Publication: Terrorism Focus Volume: 2 Issue: 2

A security sweep in Germany gave indications that the radical Islamist group Ansar al-Islam, a group linked with al-Qaeda and the Jordanian terrorist Abu Mus’ab al-Zarqawi, is spreading its influence outside Iraq. On January 12, according to a report in the German daily Spiegel ( a nationwide pre-dawn operation on homes and shops in Bayern, Baden-Württemberg, Hessen, Nordrhein-Westfalen and Berlin, including a mosque in Frankfurt, secured the arrests of 22 persons suspected of providing logistical support to militant networks and recruiting fighters for “holy war.” Nationals of six Arab countries, Bulgaria and Germany were among the detainees.

That some of these had ties to Ansar al-Islam was not unexpected, in that over the last year in Europe some 20 supporters of the group have been picked up. Ansar al-Islam’s presence in Europe was spotlighted by the case of “former” leader of Ansar al-Islam Mullah Krekar, convicted in absentia of terrorism in Jordan and since 1991 a refugee in Norway. Last January the CIA intercepted messages from Krekar to contacts in Iraq allegedly ordering suicide missions against coalition troops, and his continued connection, despite denials, with the radical group was reported by the Norwegian daily Aftenpost, which highlighted an interview on al-Jazeera satellite channel where the Mullah was openly referred to as its leader. (

While the original aim of the group was to establish a fundamentalist enclave in Iraq, Ansar al-Islam is increasingly promoting a pan-Islamic image.
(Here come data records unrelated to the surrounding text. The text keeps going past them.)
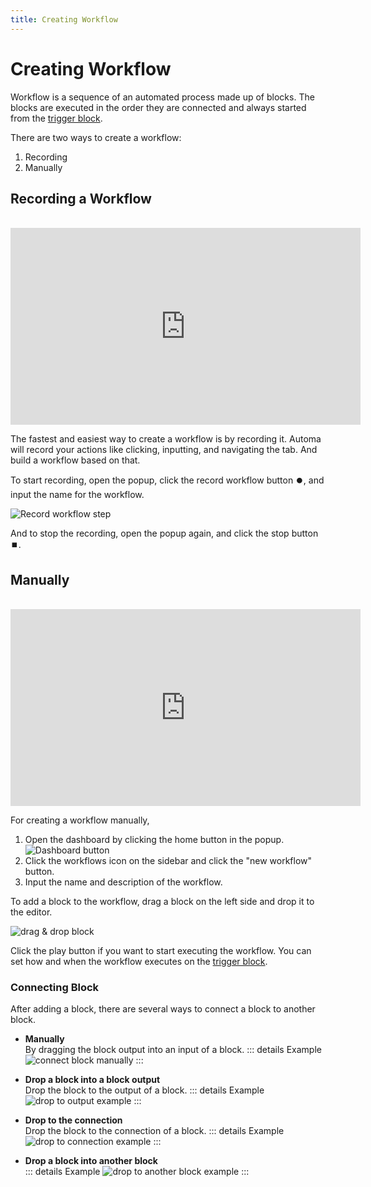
 ```yaml
---
title: Creating Workflow
---
```


# Creating Workflow

Workflow is a sequence of an automated process made up of blocks. The blocks are executed in the order they are connected and always started from the [trigger block](/blocks/trigger.md).

There are two ways to create a workflow:
1. Recording
2. Manually

## Recording a Workflow
<br />
<iframe width="560" height="315" src="https://www.youtube.com/embed/NmRCgLtsPnY" title="YouTube video player" frameborder="0" allow="accelerometer; autoplay; clipboard-write; encrypted-media; gyroscope; picture-in-picture" allowfullscreen></iframe>

The fastest and easiest way to create a workflow is by recording it. Automa will record your actions like clicking, inputting, and navigating the tab. And build a workflow based on that.

To start recording, open the popup, click the record workflow button ⏺️, and input the name for the workflow.

![Record workflow step](https://res.cloudinary.com/chat-story/image/upload/v1645325160/automa/Record_workflow_step_s0s6ty.png)

And to stop the recording, open the popup again, and click the stop button ⏹️.

## Manually
<br />
<iframe width="560" height="315" src="https://www.youtube.com/embed/PmejVpMZxVg" title="YouTube video player" frameborder="0" allow="accelerometer; autoplay; clipboard-write; encrypted-media; gyroscope; picture-in-picture" allowfullscreen></iframe>

For creating a workflow manually,

1. Open the dashboard by clicking the home button in the popup.
![Dashboard button](https://res.cloudinary.com/chat-story/image/upload/v1642582384/automa/9D04VZtFgd_gdbojq.png)
2. Click the workflows icon on the sidebar and click the "new workflow" button.
3. Input the name and description of the workflow.

To add a block to the workflow, drag a block on the left side and drop it to the editor.

![drag & drop block](https://res.cloudinary.com/chat-story/image/upload/v1656731575/automa/editor-2_knsjec.gif)

Click the play button if you want to start executing the workflow. You can set how and when the workflow executes on the [trigger block](/blocks/trigger.md).

### Connecting Block
After adding a block, there are several ways to connect a block to another block. 

- **Manually** <br>
By dragging the block output into an input of a block.
::: details Example
![connect block manually](https://res.cloudinary.com/chat-story/image/upload/v1642573241/automa/connect-block-manual_krat5z.gif)
:::

- **Drop a block into a block output** <br>
Drop the block to the output of a block. 
::: details Example
![drop to output example](https://res.cloudinary.com/chat-story/image/upload/v1642573402/automa/connect-block-ouput_nn5nx7.gif)
:::

- **Drop to the connection** <br>
Drop the block to the connection of a block.
::: details Example
![drop to connection example](https://res.cloudinary.com/chat-story/image/upload/v1642573908/automa/connect-block-connection_kbon3v.gif)
:::

- **Drop a block into another block** <br>
::: details Example
![drop to another block example](https://res.cloudinary.com/chat-story/image/upload/v1656734189/automa/drop_in_a_block_zzrtaw.gif)
:::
Its activities in Europe appear geared to setting up two-way traffic for mujahideen recruits into Iraq and is expanding throughout the continent. The fears are that this activity will transform into operations within Europe, and the signs are that this has already begun. For instance, in December German police arrested three Iraqis suspected of planning an assassination attempt on Iraqi Prime Minister Iyad Allawi during his visit to Berlin. A few months earlier, the group was suspected in a plot to attack the NATO summit meeting in Istanbul. With the return to Europe of combat-trained mujahideen from the Iraq theatre, the fears are redoubled. These were succinctly expressed by Bavarian interior minister Guenther Beckstein, who warned that the over 500 Islamic extremists living in Germany “must be considered extremely dangerous.”